Jérôme Albus : Tink est au cœur d’un écosystème, puisque nos partenaires (développeurs, start-ups, grands groupes, etc.) se connectent directement à notre API pour développer de nouveaux cas d’usage. Par exemple, Greenly se connecte à notre plateforme pour récupérer les données relatives aux transactions des utilisateurs en Europe, et leur indiquer l’empreinte carbone associée à leurs dépenses. ABN AMRO (banque néerlandaise) a intégré la technologie PFM (Personal Financial Management) de Tink dans son application Grip afin de donner à ses clients des outils pour mieux gérer leurs dépenses. D’autres acteurs passent par Tink pour accéder aux comptes de leurs clients, avec leur consentement, afin d’établir un score de crédit instantané.

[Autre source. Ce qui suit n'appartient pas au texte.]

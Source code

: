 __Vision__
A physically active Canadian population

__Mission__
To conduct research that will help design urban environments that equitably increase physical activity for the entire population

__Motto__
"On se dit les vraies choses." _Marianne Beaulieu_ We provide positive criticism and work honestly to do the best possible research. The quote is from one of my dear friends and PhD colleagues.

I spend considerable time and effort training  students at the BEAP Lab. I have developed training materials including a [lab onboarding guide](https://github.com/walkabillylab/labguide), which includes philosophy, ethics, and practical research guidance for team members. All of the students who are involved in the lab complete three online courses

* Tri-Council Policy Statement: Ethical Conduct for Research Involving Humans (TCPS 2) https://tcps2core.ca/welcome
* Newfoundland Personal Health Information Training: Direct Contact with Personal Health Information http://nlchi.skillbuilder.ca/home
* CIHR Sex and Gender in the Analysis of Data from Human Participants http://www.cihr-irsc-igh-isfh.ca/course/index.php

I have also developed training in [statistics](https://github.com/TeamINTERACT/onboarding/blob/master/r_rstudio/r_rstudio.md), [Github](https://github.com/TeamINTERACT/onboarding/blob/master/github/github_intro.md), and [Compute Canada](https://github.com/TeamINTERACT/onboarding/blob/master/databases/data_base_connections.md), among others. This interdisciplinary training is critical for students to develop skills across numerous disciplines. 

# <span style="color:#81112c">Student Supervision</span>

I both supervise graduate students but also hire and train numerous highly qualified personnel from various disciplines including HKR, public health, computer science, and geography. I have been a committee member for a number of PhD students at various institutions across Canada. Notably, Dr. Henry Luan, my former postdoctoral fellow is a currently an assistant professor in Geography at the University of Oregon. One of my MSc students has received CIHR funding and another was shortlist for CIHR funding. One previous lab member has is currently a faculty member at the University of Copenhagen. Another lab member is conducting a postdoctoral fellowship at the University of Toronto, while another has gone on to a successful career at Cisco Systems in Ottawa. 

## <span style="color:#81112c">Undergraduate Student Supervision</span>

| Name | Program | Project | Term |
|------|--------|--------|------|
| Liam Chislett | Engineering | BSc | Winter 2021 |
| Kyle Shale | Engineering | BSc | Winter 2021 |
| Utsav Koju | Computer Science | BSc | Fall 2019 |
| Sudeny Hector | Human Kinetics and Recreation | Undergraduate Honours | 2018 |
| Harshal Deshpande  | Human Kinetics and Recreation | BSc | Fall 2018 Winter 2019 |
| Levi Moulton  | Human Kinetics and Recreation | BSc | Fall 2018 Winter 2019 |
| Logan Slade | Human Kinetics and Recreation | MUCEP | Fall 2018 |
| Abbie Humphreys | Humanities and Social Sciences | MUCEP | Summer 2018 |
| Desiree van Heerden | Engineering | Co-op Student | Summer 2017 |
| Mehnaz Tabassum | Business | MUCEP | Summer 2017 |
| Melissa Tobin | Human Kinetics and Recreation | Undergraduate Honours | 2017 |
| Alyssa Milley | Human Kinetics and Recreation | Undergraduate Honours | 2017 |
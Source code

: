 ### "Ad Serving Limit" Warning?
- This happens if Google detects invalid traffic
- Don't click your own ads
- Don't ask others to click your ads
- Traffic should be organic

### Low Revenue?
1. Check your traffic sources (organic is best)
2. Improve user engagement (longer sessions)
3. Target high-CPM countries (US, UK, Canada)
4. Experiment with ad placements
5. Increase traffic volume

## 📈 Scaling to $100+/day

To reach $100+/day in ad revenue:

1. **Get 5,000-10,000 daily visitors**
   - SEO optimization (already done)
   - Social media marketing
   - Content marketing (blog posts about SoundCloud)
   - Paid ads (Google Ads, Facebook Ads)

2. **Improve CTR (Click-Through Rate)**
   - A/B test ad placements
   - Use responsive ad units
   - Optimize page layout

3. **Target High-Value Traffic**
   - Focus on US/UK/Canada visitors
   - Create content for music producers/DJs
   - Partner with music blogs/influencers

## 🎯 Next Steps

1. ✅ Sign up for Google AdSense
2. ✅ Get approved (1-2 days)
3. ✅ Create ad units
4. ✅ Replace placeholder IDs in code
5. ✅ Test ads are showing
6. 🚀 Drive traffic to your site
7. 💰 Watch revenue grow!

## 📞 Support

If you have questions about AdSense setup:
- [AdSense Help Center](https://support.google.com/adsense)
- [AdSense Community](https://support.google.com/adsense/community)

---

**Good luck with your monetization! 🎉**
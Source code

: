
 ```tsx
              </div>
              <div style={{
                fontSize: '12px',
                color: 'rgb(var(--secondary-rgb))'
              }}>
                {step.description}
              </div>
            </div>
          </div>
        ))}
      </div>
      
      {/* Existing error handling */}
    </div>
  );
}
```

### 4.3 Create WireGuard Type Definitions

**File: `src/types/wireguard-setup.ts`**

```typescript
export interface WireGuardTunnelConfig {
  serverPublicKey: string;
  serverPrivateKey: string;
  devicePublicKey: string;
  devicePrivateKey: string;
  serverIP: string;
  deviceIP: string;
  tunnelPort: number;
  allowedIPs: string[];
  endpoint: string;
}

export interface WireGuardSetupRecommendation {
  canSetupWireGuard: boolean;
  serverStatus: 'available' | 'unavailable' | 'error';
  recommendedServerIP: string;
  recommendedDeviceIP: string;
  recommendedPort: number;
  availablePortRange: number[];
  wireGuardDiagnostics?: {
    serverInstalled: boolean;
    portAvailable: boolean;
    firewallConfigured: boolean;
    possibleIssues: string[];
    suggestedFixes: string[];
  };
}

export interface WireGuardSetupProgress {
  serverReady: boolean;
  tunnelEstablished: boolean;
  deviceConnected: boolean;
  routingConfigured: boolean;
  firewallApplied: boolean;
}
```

Notre ambition est de normaliser et d’enrichir la donnée grâce à l’intelligence artificielle pour faciliter la création de nouveaux cas d’usage par nos partenaires, et permettre notamment aux grandes banques de travailler sur des projets de gestion des finances pour les professionnels ou pour les particuliers, ou encore des projets comme le « Buy Now Pay Later » (paiement différé), nécessitant une analyse de risque en temps réel.

Comment percevez-vous le niveau d’innovation dans le secteur du paiement et quels sont les principaux défis qui impacteront selon vous le marché du paiement dans les 5 prochaines années ?

Jérôme Albus : Nous ne sommes qu’aux balbutiements de l’innovation dans le secteur du paiement avec l’open banking ! Les fondations existent, l’initiation de paiement et l’accès aux comptes, mais en termes d’industrialisation, la partie la plus importante est encore devant nous. L’open banking est une innovation majeure comme il en existe tous les 30 ans, au même titre que l’arrivée de l’informatique dans le secteur bancaire. Tel que je le vois, plusieurs éléments impacteront considérablement le marché du paiement dans les 5 prochaines années et accompagneront cette révolution :

  • l’initiation de paiement combinée au paiement instantané, qui transformeront les paiements en points de vente physiques et sur internet puisqu’ils permettront de payer directement avec un compte bancaire. Le risque de fraude sera diminué (pas de saisie d’informations manuelle relatives au paiement à chaque achat), et associés à une validation de type face-ID ou touch-ID, l’expérience client sera améliorée puisqu’elle ne nécessitera la saisie d’aucune information pour demander à la banque de faire un virement ;
  • le paiement différé (« Buy Now Pay Later »), sera une réelle innovation pour les marchands puisqu’il leur permet d’augmenter leur chiffre d’affaires à travers une hausse du pouvoir d’achat des consommateurs et une baisse des coûts d’interchange liés aux paiements par carte ;
  • les monnaies numériques des banques centrales (MNBC ou CBDC en anglais), qui sont en plein développement à l’échelle européenne et ont les avantages des cryptomonnaies (transparence et limitation de la fraude) sans en avoir les inconvénients (stabilité puisque indexées sur la monnaie nationale).

En synthèse, quelles sont, selon vous, les trois clés de succès d’une startup du paiement en 2021 dans une ère bientôt post Covid-19 ?

Jérôme Albus : Il y en a évidemment bien plus, mais voici les trois principales selon moi :

  • la capacité d’innovation avec, comme évoqué précédemment, la naissance de nombreux cas d’usage qui n’attendent qu’à être adressés ;
  • l’expérience client, qui est la clé de voute indispensable à l’adoption d’un service et sur lequel il faut agir avant que les GAFA (Google, Apple, Facebook et Amazon) n’arrivent sur le marché du paiement, étant donné leur expertise sur les sujets de l’expérience utilisateur et de l’analyse des données ;
  • la fiabilité du paiement. Lorsqu’un utilisateur veut enclencher un paiement, il ne peut pas échouer !

Par ailleurs, il est important de rassurer les jeunes start-ups qui se lancent dans le paiement, concernant la dimension internationale. Elle n’est pas indispensable et de très belles réussites sont possibles au niveau national.